Stored records:
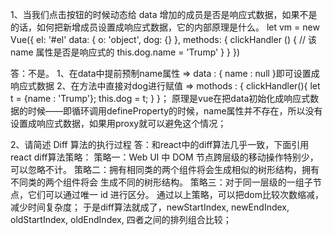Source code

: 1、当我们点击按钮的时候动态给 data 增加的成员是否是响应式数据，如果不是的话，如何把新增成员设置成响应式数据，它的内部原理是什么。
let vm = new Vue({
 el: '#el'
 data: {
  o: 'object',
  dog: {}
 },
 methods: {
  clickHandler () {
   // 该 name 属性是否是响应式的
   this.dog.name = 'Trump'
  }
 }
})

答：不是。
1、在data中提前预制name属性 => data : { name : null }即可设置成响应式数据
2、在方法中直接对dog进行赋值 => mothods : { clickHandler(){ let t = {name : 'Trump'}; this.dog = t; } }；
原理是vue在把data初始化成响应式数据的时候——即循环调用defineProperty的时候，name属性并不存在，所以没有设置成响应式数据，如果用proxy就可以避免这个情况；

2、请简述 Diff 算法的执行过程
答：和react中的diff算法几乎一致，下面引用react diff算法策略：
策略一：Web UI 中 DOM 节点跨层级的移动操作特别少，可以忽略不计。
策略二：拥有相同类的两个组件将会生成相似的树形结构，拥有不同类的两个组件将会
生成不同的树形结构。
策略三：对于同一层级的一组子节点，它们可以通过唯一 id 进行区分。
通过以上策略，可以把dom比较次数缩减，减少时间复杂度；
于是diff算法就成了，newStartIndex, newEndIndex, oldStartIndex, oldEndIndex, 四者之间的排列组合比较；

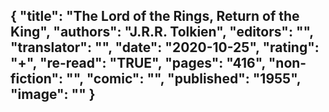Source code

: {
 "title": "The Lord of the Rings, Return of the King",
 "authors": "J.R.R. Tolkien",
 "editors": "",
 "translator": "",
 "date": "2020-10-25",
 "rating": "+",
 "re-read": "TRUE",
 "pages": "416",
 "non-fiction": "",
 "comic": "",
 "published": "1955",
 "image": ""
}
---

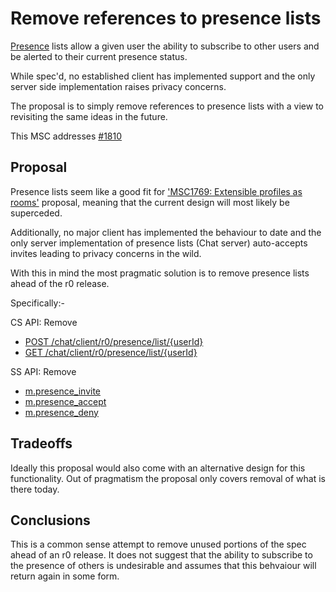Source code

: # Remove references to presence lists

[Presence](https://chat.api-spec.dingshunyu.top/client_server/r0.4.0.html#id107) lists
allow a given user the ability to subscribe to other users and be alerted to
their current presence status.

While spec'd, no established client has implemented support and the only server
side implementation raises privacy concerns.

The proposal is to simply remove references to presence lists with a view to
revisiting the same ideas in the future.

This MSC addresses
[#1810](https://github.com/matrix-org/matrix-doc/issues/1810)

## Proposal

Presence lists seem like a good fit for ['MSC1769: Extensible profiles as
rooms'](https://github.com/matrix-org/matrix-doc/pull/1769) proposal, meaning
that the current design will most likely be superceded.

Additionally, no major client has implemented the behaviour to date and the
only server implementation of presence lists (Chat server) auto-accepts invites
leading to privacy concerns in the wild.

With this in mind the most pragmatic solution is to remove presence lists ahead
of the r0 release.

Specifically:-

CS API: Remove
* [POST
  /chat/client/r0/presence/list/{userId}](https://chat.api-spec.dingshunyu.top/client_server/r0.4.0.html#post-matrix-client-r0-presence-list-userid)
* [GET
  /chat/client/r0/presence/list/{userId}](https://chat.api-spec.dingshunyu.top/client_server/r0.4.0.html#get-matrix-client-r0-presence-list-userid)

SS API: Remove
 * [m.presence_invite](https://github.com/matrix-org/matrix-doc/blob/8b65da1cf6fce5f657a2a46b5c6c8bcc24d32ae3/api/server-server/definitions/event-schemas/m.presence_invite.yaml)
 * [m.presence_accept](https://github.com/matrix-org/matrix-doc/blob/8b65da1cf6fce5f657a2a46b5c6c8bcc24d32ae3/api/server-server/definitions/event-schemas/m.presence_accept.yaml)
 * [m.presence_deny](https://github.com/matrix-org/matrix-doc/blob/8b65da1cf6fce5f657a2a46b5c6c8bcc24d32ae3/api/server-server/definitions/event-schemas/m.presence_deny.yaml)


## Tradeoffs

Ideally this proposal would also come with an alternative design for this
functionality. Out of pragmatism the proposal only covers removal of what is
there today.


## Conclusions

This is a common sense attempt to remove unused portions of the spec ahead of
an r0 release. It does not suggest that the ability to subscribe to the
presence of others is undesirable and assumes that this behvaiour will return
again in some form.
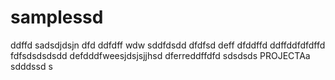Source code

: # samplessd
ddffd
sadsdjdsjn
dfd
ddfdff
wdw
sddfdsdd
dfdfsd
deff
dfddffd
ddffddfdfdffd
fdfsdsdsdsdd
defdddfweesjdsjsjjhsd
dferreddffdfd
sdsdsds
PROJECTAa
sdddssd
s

==

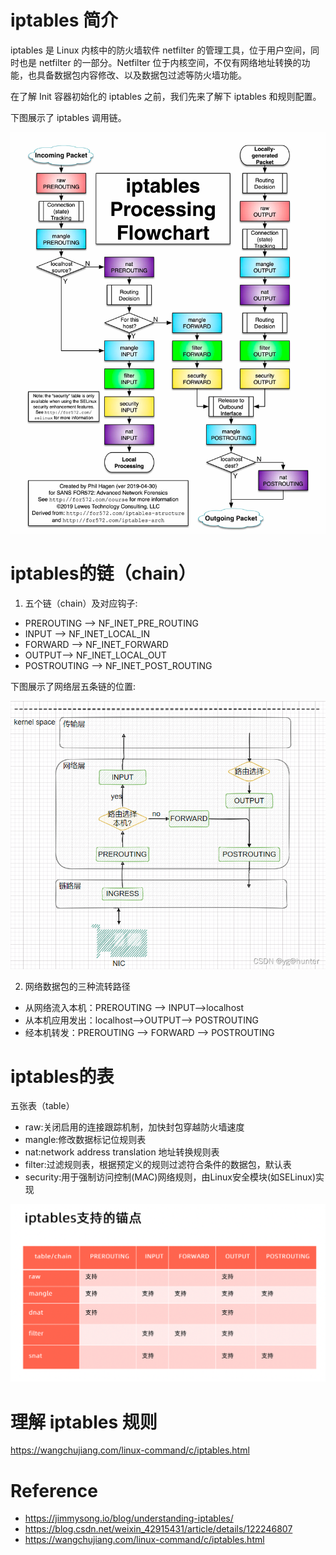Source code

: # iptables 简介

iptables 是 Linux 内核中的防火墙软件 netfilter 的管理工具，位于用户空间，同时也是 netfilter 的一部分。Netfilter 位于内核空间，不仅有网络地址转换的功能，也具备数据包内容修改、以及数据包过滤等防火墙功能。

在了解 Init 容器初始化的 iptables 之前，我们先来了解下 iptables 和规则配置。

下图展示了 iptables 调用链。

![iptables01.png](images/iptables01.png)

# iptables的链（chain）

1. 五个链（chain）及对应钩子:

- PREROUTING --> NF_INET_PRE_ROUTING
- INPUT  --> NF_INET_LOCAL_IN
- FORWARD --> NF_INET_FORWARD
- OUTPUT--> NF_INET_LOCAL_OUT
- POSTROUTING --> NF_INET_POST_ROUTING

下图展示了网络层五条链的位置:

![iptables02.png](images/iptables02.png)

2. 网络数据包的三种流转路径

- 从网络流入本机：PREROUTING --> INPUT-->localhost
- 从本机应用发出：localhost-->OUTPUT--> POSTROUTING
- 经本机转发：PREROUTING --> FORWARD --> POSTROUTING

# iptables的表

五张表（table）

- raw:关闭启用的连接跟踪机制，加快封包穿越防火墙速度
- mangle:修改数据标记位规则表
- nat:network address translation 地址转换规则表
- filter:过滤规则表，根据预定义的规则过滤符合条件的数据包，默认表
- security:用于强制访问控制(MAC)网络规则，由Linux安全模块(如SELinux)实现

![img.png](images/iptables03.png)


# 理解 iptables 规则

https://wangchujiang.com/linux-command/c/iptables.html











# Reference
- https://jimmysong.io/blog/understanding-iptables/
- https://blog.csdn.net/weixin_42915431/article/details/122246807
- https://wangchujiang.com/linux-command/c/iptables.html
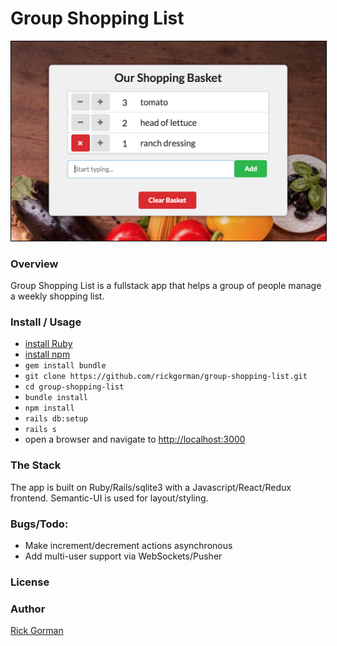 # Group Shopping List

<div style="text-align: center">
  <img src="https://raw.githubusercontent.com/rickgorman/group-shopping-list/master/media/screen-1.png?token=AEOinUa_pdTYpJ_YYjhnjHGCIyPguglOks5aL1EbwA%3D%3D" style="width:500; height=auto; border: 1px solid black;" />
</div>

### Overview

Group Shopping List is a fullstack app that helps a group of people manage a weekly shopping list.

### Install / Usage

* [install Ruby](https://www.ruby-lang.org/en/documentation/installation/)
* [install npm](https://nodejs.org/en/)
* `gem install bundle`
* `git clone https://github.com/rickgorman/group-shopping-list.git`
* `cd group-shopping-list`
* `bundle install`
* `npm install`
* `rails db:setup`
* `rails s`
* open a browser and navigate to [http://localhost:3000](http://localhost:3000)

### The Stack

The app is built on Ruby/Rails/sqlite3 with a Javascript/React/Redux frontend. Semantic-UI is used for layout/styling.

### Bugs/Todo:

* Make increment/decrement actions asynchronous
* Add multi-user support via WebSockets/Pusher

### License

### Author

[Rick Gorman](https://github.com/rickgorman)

* Task instructions: From the records above, reproduce exactly the lines from the one with "support via WebSockets/Pusher" to the one with "[Rick Gorman](https://github.com/rickgorman)", both included, and no others.

* Answer for the task:
* Add multi-user support via WebSockets/Pusher

### License

### Author

[Rick Gorman](https://github.com/rickgorman)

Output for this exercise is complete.